(Dataset entries)
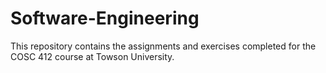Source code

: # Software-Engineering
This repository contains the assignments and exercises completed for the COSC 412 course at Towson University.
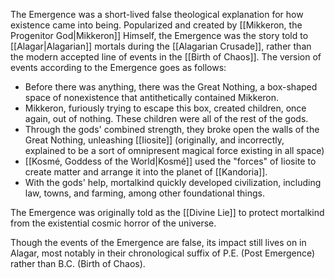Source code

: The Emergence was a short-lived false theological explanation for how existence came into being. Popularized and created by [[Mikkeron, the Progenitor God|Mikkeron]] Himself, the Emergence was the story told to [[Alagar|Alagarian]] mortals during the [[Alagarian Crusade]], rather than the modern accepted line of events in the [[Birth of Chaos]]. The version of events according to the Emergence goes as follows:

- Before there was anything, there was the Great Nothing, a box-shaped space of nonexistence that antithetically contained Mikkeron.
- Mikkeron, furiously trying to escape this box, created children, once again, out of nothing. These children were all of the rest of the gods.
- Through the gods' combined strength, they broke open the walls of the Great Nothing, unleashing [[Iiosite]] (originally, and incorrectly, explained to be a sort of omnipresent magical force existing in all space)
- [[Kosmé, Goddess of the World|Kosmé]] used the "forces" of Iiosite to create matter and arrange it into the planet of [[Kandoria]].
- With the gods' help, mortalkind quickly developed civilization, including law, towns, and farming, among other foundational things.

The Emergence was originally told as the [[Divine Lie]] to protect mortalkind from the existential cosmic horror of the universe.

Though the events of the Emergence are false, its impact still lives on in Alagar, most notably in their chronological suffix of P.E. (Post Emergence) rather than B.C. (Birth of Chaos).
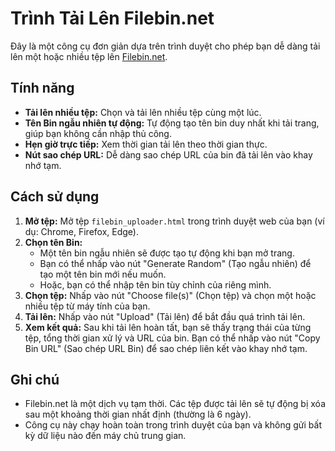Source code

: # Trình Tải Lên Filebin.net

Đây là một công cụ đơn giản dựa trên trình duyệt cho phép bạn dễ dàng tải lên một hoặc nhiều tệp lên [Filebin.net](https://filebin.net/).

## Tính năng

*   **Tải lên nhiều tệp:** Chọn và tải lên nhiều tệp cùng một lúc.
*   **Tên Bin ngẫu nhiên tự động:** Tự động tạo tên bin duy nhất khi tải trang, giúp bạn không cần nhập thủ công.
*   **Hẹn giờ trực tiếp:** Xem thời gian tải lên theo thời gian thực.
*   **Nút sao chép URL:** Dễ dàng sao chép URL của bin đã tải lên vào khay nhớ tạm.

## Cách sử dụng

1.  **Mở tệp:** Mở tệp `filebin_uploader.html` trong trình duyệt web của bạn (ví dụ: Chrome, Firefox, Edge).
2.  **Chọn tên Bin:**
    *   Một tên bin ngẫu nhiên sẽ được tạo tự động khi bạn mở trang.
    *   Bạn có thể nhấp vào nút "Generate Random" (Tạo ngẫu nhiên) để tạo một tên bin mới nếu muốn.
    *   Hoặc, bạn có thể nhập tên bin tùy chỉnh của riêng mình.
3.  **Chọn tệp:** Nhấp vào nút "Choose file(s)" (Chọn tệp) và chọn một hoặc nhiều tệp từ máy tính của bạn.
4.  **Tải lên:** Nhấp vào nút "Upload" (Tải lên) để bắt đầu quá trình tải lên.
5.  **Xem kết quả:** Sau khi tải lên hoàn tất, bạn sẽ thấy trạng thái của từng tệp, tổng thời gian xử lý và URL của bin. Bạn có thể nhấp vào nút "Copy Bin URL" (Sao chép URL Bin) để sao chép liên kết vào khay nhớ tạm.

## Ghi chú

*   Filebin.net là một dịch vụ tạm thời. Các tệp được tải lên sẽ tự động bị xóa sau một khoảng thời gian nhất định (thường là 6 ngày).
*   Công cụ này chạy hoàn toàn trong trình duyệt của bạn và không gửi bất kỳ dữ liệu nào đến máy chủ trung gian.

YOUR INSTRUCTIONS.
Only a number is expected in reply: how many lines of the entries hold the word "created"?

TASK SOLUTION.
2